C# Optimization Revisited Part 3: The “Native Option” C++

Tuesday, September 1, 2009 – 10:21 AM

In part 1 and part 2 of my thread on C# optimization there was a lot of talk about algorithms and the like. The next two posts take a different tack… first re-implementing the same algorithm using different languages and then in a different language and hardware. It turns out that there are some dramatic improvements in performance to be had in doing this.

So first let’s implement the Leapfrog Integrator in native code using C++ and C++/CLI…

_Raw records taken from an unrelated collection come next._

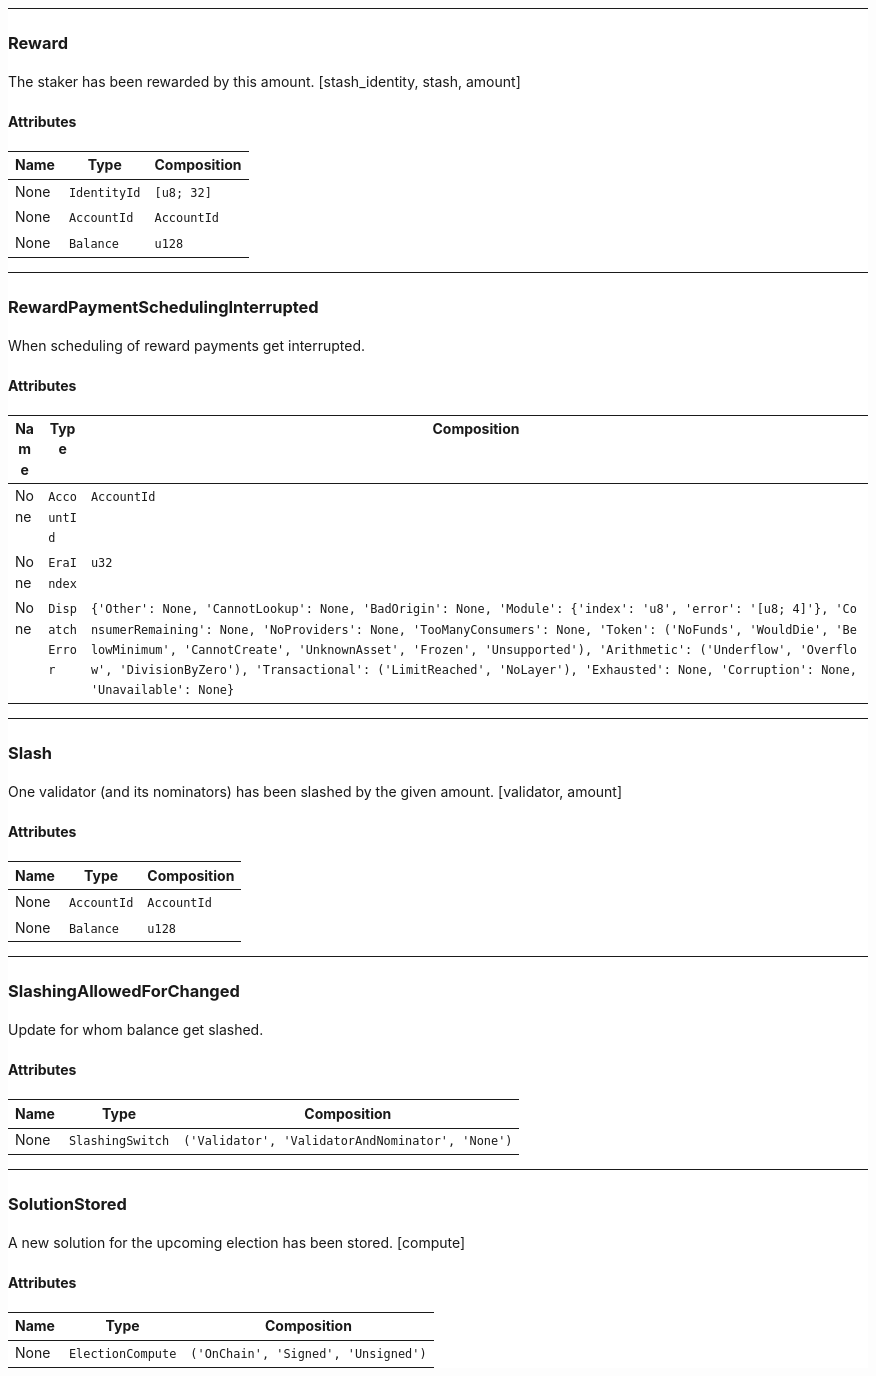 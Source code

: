 ---------
### Reward
The staker has been rewarded by this amount. \[stash_identity, stash, amount\]
#### Attributes
| Name | Type | Composition
| -------- | -------- | -------- |
| None | `IdentityId` | ```[u8; 32]```
| None | `AccountId` | ```AccountId```
| None | `Balance` | ```u128```

---------
### RewardPaymentSchedulingInterrupted
When scheduling of reward payments get interrupted.
#### Attributes
| Name | Type | Composition
| -------- | -------- | -------- |
| None | `AccountId` | ```AccountId```
| None | `EraIndex` | ```u32```
| None | `DispatchError` | ```{'Other': None, 'CannotLookup': None, 'BadOrigin': None, 'Module': {'index': 'u8', 'error': '[u8; 4]'}, 'ConsumerRemaining': None, 'NoProviders': None, 'TooManyConsumers': None, 'Token': ('NoFunds', 'WouldDie', 'BelowMinimum', 'CannotCreate', 'UnknownAsset', 'Frozen', 'Unsupported'), 'Arithmetic': ('Underflow', 'Overflow', 'DivisionByZero'), 'Transactional': ('LimitReached', 'NoLayer'), 'Exhausted': None, 'Corruption': None, 'Unavailable': None}```

---------
### Slash
One validator (and its nominators) has been slashed by the given amount.
\[validator, amount\]
#### Attributes
| Name | Type | Composition
| -------- | -------- | -------- |
| None | `AccountId` | ```AccountId```
| None | `Balance` | ```u128```

---------
### SlashingAllowedForChanged
Update for whom balance get slashed.
#### Attributes
| Name | Type | Composition
| -------- | -------- | -------- |
| None | `SlashingSwitch` | ```('Validator', 'ValidatorAndNominator', 'None')```

---------
### SolutionStored
A new solution for the upcoming election has been stored. \[compute\]
#### Attributes
| Name | Type | Composition
| -------- | -------- | -------- |
| None | `ElectionCompute` | ```('OnChain', 'Signed', 'Unsigned')```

Wrapping native code with C++/CLI

The first challenge is how to glue a native C++ class into your C# application. Luckily MSDN has a pretty good example of how to do this, “How to: Wrap Native Class for Use by C#”. Essentially the approach is to write a managed class—here it’s LeapfrogNativeIntegrator—which wraps the unmanaged code implemented in a second class—in this case LeapfrogNativeIntegratorImpl.

Caveat Emptor: My C++ is sort of rusty, treat accordingly!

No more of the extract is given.